The ducal court of Cosimo I de' Medici in sixteenth-century Florence was one of absolutist, rule-bound order. Portraiture especially served the dynastic pretensions of the absolutist ruler, Duke Cosimo and his consort, Eleonora di Toledo, and was part of a Herculean programme of propaganda to establish legitimacy and prestige for the new sixteenth-century Florentine court.

In this engaging and original study, Gabrielle Langdon analyses selected portraits of women by Jacopo Pontormo, Agnolo Bronzino, Alessandro Allori, and other masters. She defines their function as works of art, as dynastic declarations, and as encoded documents of court culture and propaganda, illuminating Cosimo's conscious fashioning of his court portraiture in imitation of the great courts of Europe.
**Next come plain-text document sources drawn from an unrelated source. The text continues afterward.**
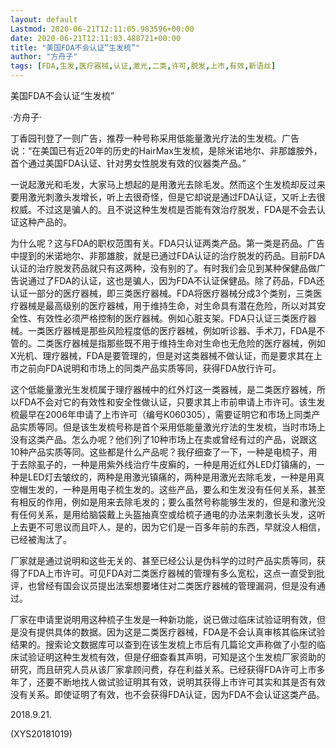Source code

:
 ```yaml
---
layout: default
Lastmod: 2020-06-21T12:11:05.983596+00:00
date: 2020-06-21T12:11:03.488721+00:00
title: "美国FDA不会认证“生发梳”"
author: "方舟子"
tags: [FDA,生发,医疗器械,认证,激光,二类,许可,脱发,上市,有效,新语丝]
---
```


美国FDA不会认证“生发梳”

·方舟子·

丁香园刊登了一则广告，推荐一种号称采用低能量激光疗法的生发梳。广告说：“在美国已有近20年的历史的HairMax生发梳，是除米诺地尔、非那雄胺外，首个通过美国FDA认证、针对男女性脱发有效的仪器类产品。”

一说起激光和毛发，大家马上想起的是用激光去除毛发。然而这个生发梳却反过来要用激光刺激头发增长，听上去很奇怪，但是它却说是通过FDA认证，又听上去很权威。不过这是骗人的。且不说这种生发梳是否能有效治疗脱发，FDA是不会去认证这种产品的。

为什么呢？这与FDA的职权范围有关。FDA只认证两类产品。第一类是药品。广告中提到的米诺地尔、非那雄胺，就是已通过FDA认证的治疗脱发的药品。目前FDA认证的治疗脱发药品就只有这两种，没有别的了。有时我们会见到某种保健品做广告说通过了FDA的认证，这也是骗人，因为FDA不认证保健品。除了药品，FDA还认证一部分的医疗器械，即三类医疗器械。FDA将医疗器械分成3个类别，三类医疗器械是最高级别的医疗器械，用于维持生命，对生命具有潜在危险，所以对其安全性、有效性必须严格控制的医疗器械。例如心脏支架。FDA只认证三类医疗器械。一类医疗器械是那些风险程度低的医疗器械，例如听诊器、手术刀，FDA是不管的。二类医疗器械是指那些既不用于维持生命对生命也无危险的医疗器械，例如X光机、理疗器械，FDA是要管理的，但是对这类器械不做认证，而是要求其在上市之前向FDA说明和市场上的同类产品实质等同，获得FDA放行许可。

这个低能量激光生发梳属于理疗器械中的红外灯这一类器械，是二类医疗器械，所以FDA不会对它的有效性和安全性做认证，只要求其上市前申请上市许可。该生发梳最早在2006年申请了上市许可（编号K060305），需要证明它和市场上同类产品实质等同。但是该生发梳号称是首个采用低能量激光疗法的生发梳，当时市场上没有这类产品。怎么办呢？他们列了10种市场上在卖或曾经有过的产品，说跟这10种产品实质等同。这些都是什么产品呢？我仔细查了一下，一种是电梳子，用于去除虱子的，一种是用紫外线治疗牛皮癣的，一种是用近红外LED灯镇痛的，一种是LED灯去皱纹的，两种是用激光镇痛的，两种是用激光去除毛发，一种是用真空帽生发的，一种是用电子梳生发的。这些产品，要么和生发没有任何关系，甚至有相反的作用，例如是用来去除毛发的；要么虽然号称能够生发的，但是和激光没有任何关系，是用给脑袋戴上头盔抽真空或给梳子通电的办法来刺激长头发，这听上去更不可思议而且吓人，是的，因为它们是一百多年前的东西，早就没人相信，已经被淘汰了。

厂家就是通过说明和这些无关的、甚至已经公认是伪科学的过时产品实质等同，获得了FDA上市许可。可见FDA对二类医疗器械的管理有多么宽松，这点一直受到批评，也曾经有国会议员提出法案想要堵住对二类医疗器械的管理漏洞，但是没有通过。

厂家在申请里说明用这种梳子生发是一种新功能，说已做过临床试验证明有效，但是没有提供具体的数据。因为这是二类医疗器械，FDA是不会认真审核其临床试验结果的。搜索论文数据库可以查到在该生发梳上市后有几篇论文声称做了小型的临床试验证明这种生发梳有效，但是仔细查看其声明，可知是这个生发梳厂家资助的研究，而且研究人员从该厂家拿顾问费，存在利益关系。已经获得FDA许可上市多年了，还要不断地找人做试验证明其有效，说明其获得上市许可其实和其是否有效没有关系。即使证明了有效，也不会获得FDA认证，因为FDA不会认证这类产品。

2018.9.21.

(XYS20181019)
Langdon explores the use of portraiture as a vehicle to express Medici political policy, such as with Cosimo's Hapsburg and Papal alliances in his bid to be made Grand Duke with hegemony over rival Italian princes.

Stories from archives, letters, diaries, chronicles, and secret ambassadorial briefs, open up a world of fascinating, personalities, personal triumphs, human frailty, rumour, intrigue, and appalling tragedies. Lavishly illustrated, Medici Women: Portraits of Power, Love and Betrayal in the Court of Duke Cosimo I is an indispensable work for anyone with a passion for Italian renaissance history, art, and court culture.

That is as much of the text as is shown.